Rapahel’s workshop, Young female figure in profile (verso), c. 1517 (?), sanguine, 36.2 × 25.6 cm., Paris, Musée du Louvre,–Cabinet des dessins.

The display of a copy of Raphael’s idealised Fornarina next to Romano’s more alluring Lady at the mirror on loan from the Puškin Museum seems to suggest two different approaches to depicting female nudity. Comparing the measured sensuality of Raphael’s nudes with the more explicit tone of those by his pupil, could we detect a different mindset behind their conception of erotic images and their agency? 

Indeed, we wanted the public to be able to appreciate the difference between Raphael’s idealised view of female beauty, and Giulio’s ‘domestic’ approach to the same. Clearly dependent on his master’s painting, Giulio translated into prose Raphael’s poetic image. The two paintings are so close to one another and yet so essentially different. The Puškin Courtesan is the perfect counterpart of the glorious painting of the Two Lovers from the Hermitage, the centrepiece of the exhibition.


Palazzo Te, Chamber of Cupid and Psyche

In 1524, Giulio Romano left Rome and moved to Mantua, where he became one of the favourite painters of Federico II, a duke whose masculinity and prestige was often linked to his success with women. Considering the cultural role played by sensuality within Federico’s court, how did Romano respond to existing ideals when he painted erotic images such as those in Palazzo Te?

When he painted the Two Lovers around 1523-1524, Giulio Romano had Federico Gonzaga as its recipient in mind. He probably knew about his passion for erotic subjects. Federico had spent time in his youth in Rome and had seen Raphael’s Galatea in the Farnesina, and probably the Venus and Adonis by Sebastiano Luciani for Agostino Chigi, among many other works of erotic subject. When seeking new works of painting to add to his collection, Federico explicitly wrote that he wanted profane and leisurely works, not religious ones. Artists in Rome must have been thrilled upon hearing of this request. The Two Lovers were shipped to Mantua in 1526, when Giulio was settled in the city and had begun to know better his patron’s taste. In that year, Giulio was planning the execution of the frescoes of the Sala di Psiche in the Palazzo Te, which is a triumph of sensuality, of exposed flesh, and explicit amorous encounters. Such joyous imagery, must have powerfully resonated with Federico’s life. At the time, he was deeply engaged in an illicit relationship with Isabella Boschetti, for whom he felt and ardent and well-documented passion.

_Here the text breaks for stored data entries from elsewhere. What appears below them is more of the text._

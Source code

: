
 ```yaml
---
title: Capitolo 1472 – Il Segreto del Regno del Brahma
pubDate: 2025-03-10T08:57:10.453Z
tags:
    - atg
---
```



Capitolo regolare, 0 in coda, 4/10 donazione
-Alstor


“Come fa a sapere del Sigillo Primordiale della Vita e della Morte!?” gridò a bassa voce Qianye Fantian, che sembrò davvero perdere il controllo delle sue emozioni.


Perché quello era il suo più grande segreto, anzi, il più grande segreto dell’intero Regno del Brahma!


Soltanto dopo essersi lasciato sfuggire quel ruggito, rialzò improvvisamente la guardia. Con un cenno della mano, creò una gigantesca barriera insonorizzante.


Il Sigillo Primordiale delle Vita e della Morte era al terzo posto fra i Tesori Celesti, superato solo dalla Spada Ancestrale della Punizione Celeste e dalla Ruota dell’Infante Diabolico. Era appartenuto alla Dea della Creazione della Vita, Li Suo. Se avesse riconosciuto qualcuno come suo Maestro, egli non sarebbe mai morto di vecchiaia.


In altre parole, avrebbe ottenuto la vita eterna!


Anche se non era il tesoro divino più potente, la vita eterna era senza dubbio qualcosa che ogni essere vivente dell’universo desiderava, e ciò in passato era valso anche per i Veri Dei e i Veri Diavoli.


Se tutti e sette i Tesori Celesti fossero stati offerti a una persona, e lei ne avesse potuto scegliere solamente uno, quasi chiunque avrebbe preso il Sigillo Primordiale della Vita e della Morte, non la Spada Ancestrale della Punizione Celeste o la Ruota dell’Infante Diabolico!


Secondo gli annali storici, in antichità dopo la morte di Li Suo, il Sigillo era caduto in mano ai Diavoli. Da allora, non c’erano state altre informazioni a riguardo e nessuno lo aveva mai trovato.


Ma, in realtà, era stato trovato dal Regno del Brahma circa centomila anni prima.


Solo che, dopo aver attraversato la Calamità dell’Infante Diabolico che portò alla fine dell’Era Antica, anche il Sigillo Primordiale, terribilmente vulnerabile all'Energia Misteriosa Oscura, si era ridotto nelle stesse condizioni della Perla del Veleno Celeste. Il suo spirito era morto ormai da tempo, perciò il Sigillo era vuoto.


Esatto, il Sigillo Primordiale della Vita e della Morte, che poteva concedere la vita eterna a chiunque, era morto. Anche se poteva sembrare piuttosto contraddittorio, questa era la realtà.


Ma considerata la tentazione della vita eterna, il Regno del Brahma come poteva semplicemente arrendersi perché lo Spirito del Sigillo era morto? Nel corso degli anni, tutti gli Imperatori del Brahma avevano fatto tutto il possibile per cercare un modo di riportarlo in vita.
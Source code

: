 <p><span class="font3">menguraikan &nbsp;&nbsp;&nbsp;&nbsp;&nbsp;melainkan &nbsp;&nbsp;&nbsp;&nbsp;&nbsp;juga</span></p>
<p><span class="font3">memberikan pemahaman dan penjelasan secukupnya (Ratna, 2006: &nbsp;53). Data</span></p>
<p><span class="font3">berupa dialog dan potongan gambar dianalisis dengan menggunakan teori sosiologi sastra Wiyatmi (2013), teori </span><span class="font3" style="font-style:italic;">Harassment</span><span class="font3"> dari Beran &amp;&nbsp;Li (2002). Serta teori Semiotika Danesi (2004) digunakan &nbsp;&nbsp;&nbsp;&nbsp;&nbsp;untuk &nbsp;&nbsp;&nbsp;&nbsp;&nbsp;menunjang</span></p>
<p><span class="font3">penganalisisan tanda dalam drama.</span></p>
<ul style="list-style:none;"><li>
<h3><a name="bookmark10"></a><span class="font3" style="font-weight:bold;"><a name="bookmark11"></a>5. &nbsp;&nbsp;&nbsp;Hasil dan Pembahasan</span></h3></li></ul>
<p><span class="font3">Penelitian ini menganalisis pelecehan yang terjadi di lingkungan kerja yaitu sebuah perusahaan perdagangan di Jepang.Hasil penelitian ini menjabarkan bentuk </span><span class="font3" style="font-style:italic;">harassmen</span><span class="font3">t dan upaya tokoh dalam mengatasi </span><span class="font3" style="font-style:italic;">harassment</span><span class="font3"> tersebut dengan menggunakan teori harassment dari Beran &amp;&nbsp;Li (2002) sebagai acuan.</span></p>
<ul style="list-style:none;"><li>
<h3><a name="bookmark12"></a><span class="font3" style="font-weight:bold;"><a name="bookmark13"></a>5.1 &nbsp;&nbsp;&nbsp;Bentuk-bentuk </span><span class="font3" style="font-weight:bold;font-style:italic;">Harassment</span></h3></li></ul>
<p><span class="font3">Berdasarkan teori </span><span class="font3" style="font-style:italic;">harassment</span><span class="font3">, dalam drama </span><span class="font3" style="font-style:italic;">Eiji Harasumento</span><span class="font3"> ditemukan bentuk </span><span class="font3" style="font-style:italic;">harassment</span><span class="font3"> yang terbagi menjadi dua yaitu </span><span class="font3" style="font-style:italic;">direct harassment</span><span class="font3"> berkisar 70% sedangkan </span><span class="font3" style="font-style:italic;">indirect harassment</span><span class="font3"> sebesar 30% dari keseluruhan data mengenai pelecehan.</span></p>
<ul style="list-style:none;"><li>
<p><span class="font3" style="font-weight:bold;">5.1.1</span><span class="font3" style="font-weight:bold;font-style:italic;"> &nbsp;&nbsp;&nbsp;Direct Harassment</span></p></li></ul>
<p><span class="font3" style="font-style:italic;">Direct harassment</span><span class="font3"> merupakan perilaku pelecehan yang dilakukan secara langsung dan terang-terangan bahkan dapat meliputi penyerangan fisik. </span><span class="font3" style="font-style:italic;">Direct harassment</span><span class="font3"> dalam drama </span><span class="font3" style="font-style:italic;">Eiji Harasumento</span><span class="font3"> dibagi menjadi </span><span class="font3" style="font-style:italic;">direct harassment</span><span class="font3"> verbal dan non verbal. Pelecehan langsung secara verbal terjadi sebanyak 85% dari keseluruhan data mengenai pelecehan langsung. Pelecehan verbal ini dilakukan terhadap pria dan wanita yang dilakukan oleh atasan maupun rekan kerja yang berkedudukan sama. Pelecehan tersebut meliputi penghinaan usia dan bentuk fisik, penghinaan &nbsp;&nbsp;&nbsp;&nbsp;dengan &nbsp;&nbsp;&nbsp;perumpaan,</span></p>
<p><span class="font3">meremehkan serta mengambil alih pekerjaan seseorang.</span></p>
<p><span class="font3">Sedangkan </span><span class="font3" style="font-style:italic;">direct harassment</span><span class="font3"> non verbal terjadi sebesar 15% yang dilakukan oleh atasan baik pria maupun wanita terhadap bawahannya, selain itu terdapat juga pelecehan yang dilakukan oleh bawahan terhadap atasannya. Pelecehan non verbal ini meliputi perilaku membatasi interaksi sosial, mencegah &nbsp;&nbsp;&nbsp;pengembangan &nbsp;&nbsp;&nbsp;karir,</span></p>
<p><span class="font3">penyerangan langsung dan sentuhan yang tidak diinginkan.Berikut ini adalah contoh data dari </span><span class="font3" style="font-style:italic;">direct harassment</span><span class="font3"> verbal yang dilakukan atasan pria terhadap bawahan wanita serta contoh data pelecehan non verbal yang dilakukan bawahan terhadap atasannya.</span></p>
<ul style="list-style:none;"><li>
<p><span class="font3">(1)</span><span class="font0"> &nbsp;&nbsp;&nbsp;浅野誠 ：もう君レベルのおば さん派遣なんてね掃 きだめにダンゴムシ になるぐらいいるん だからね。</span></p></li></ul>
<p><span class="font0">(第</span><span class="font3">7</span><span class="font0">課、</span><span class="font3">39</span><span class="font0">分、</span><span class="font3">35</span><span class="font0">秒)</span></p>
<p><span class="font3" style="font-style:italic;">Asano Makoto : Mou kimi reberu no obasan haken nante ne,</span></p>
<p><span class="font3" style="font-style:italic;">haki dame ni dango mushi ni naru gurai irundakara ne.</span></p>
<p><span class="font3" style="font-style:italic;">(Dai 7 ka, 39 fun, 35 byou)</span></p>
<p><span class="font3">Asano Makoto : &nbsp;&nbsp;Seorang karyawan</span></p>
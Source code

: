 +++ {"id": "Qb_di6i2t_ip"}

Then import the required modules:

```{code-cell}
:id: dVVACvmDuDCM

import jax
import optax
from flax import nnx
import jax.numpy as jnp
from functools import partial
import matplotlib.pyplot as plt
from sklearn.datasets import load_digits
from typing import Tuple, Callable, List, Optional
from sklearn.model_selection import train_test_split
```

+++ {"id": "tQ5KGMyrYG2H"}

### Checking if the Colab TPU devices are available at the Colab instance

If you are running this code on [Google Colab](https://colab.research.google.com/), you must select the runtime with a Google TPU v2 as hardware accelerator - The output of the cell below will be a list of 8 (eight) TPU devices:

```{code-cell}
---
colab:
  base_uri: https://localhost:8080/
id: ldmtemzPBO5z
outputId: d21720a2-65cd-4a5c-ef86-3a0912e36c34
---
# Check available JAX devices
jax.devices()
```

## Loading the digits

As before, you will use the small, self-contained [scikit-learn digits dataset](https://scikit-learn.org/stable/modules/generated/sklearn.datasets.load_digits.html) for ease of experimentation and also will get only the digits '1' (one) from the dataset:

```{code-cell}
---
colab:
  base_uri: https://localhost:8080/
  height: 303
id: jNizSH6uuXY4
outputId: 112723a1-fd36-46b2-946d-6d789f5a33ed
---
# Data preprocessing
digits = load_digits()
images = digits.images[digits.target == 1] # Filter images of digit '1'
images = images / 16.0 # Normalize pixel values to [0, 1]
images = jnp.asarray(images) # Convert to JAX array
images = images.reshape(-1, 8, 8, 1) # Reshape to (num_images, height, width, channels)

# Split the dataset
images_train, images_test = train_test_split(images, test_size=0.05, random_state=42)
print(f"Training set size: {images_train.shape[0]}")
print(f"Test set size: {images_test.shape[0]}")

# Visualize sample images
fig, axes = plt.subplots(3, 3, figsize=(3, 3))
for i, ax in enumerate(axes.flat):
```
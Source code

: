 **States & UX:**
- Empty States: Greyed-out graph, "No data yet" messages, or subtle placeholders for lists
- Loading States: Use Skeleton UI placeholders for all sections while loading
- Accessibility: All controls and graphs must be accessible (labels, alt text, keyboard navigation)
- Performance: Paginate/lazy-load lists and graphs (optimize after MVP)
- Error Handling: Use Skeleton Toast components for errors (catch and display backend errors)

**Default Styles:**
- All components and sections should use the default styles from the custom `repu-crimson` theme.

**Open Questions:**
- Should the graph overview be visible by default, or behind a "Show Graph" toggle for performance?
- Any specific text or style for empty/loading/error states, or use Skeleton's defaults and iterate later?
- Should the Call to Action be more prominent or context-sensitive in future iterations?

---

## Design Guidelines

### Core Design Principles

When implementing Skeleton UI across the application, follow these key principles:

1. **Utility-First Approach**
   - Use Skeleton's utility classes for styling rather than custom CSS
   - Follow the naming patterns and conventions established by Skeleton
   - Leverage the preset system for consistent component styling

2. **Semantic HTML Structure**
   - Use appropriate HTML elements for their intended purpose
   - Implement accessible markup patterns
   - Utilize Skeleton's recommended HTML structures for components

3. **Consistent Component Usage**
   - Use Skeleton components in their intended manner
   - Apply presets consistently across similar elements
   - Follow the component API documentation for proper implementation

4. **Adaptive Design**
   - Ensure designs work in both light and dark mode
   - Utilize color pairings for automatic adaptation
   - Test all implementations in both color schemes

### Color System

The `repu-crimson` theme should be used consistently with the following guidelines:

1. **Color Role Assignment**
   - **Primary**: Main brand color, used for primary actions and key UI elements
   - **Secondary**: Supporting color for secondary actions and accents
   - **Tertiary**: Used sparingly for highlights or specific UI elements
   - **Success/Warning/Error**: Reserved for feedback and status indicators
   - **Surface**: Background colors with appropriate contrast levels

Perino del Vaga (1501-1547), Juppiter and Danae, (study for a tapestry from the Furti di Giove series), c. 1532-1535, tempera on 54 sheets or paper fragments leaning on canvas,
238.5 × 278.5 cm., Paris, Musée du Louvre,
–Cabinet des dessins
Giulio Romano, Two lovers, c. 1524, oil on panel transferred to canvas, 163 × 337 cm., Saint Petersburg, The State Hermitage Museum.

As previously mentioned and further exemplified at the end of the exhibition by a comparison between Romano’s Two Lovers and Perin del Vaga’s Jupiter and Danae, the success of Romano’s erotic compositions was enormous across northern and central Italy. Was there a specific legacy in Mantua, the city where the artist spent the last 22 years of his life?

No. After the death of Federico Gonzaga in 1540 and during the regency of Cardinal Ercole Gonzaga, Giulio Romano changed his repertoire radically. Ercole was a reforming prelate with no apparent interest for profane painting, and came to power in Mantua at a time of deep contrasts with the Protestants in Northern Europe. In those years, the Roman Curia was looking for a strategy to respond to the accusations of German theologians and was devising the criteria for its own reform. There was no more space for explicit sexual imagery, and sensuality was banned from the public eye. It was the dawn of the Counter –reformation, and Giulio’s subversive inventions were no more admissible.

Simultaneously to Giulio Romano. Arte e Desiderio, another outstanding exhibition at Mantua Palazzo Ducale, “Con una nuova e stravagante maniera.” Giulio Romano a Mantova, celebrates the artist’s inventiveness and extraordinary draughtsmanship through the display of numerous drawings, the majority of which was exceptionally lent by the Département des Arts Graphiques of the Musée du Louvre. In addition to revealing Romano’s versatility, the show offers the breath-taking opportunity to compare some of the drawings he executed for his fresco cycles in Palazzo Ducale, primarily for the Appartamento di Troia, with the frescoes themselves.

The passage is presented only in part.